Below are the records; copy every line in them that holds the string "cada".
########
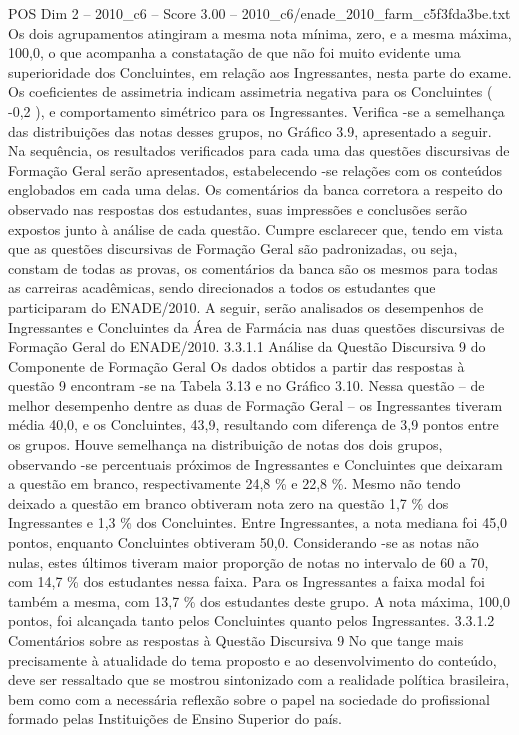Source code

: \begin{textsample}{POS Dim 2 – 2010\_c6 – Score 3.00 – 2010\_c6/enade\_2010\_farm\_c5f3fda3be.txt}
Os dois agrupamentos atingiram a mesma nota mínima, zero, e a mesma máxima, 100,0, o que acompanha a constatação de que não foi muito evidente uma superioridade dos Concluintes, em relação aos Ingressantes, nesta parte do exame.
Os coeficientes de assimetria indicam assimetria negativa para os Concluintes ( -0,2 ), e comportamento simétrico para os Ingressantes.
Verifica -se a semelhança das distribuições das notas desses grupos, no Gráfico 3.9, apresentado a seguir.
Na sequência, os resultados verificados para cada uma das questões discursivas de Formação Geral serão apresentados, estabelecendo -se relações com os conteúdos englobados em cada uma delas.
Os comentários da banca corretora a respeito do observado nas respostas dos estudantes, suas impressões e conclusões serão expostos junto à análise de cada questão.
Cumpre esclarecer que, tendo em vista que as questões discursivas de Formação Geral são padronizadas, ou seja, constam de todas as provas, os comentários da banca são os mesmos para todas as carreiras acadêmicas, sendo direcionados a todos os estudantes que participaram do ENADE/2010.
A seguir, serão analisados os desempenhos de Ingressantes e Concluintes da Área de Farmácia nas duas questões discursivas de Formação Geral do ENADE/2010. 3.3.1.1 Análise da Questão Discursiva 9 do Componente de Formação Geral Os dados obtidos a partir das respostas à questão 9 encontram -se na Tabela 3.13 e no Gráfico 3.10.
Nessa questão – de melhor desempenho dentre as duas de Formação Geral – os Ingressantes tiveram média 40,0, e os Concluintes, 43,9, resultando com diferença de 3,9 pontos entre os grupos.
Houve semelhança na distribuição de notas dos dois grupos, observando -se percentuais próximos de Ingressantes e Concluintes que deixaram a questão em branco, respectivamente 24,8 \% e 22,8 \%.
Mesmo não tendo deixado a questão em branco obtiveram nota zero na questão 1,7 \% dos Ingressantes e 1,3 \% dos Concluintes.
Entre Ingressantes, a nota mediana foi 45,0 pontos, enquanto Concluintes obtiveram 50,0.
Considerando -se as notas não nulas, estes últimos tiveram maior proporção de notas no intervalo de 60 a 70, com 14,7 \% dos estudantes nessa faixa.
Para os Ingressantes a faixa modal foi também a mesma, com 13,7 \% dos estudantes deste grupo.
A nota máxima, 100,0 pontos, foi alcançada tanto pelos Concluintes quanto pelos Ingressantes. 3.3.1.2 Comentários sobre as respostas à Questão Discursiva 9 No que tange mais precisamente à atualidade do tema proposto e ao desenvolvimento do conteúdo, deve ser ressaltado que se mostrou sintonizado com a realidade política brasileira, bem como com a necessária reflexão sobre o papel na sociedade do profissional formado pelas Instituições de Ensino Superior do país.

\end{textsample}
########
§ **Exercise result**
Na sequência, os resultados verificados para cada uma das questões discursivas de Formação Geral serão apresentados, estabelecendo -se relações com os conteúdos englobados em cada uma delas.
Os comentários da banca corretora a respeito do observado nas respostas dos estudantes, suas impressões e conclusões serão expostos junto à análise de cada questão.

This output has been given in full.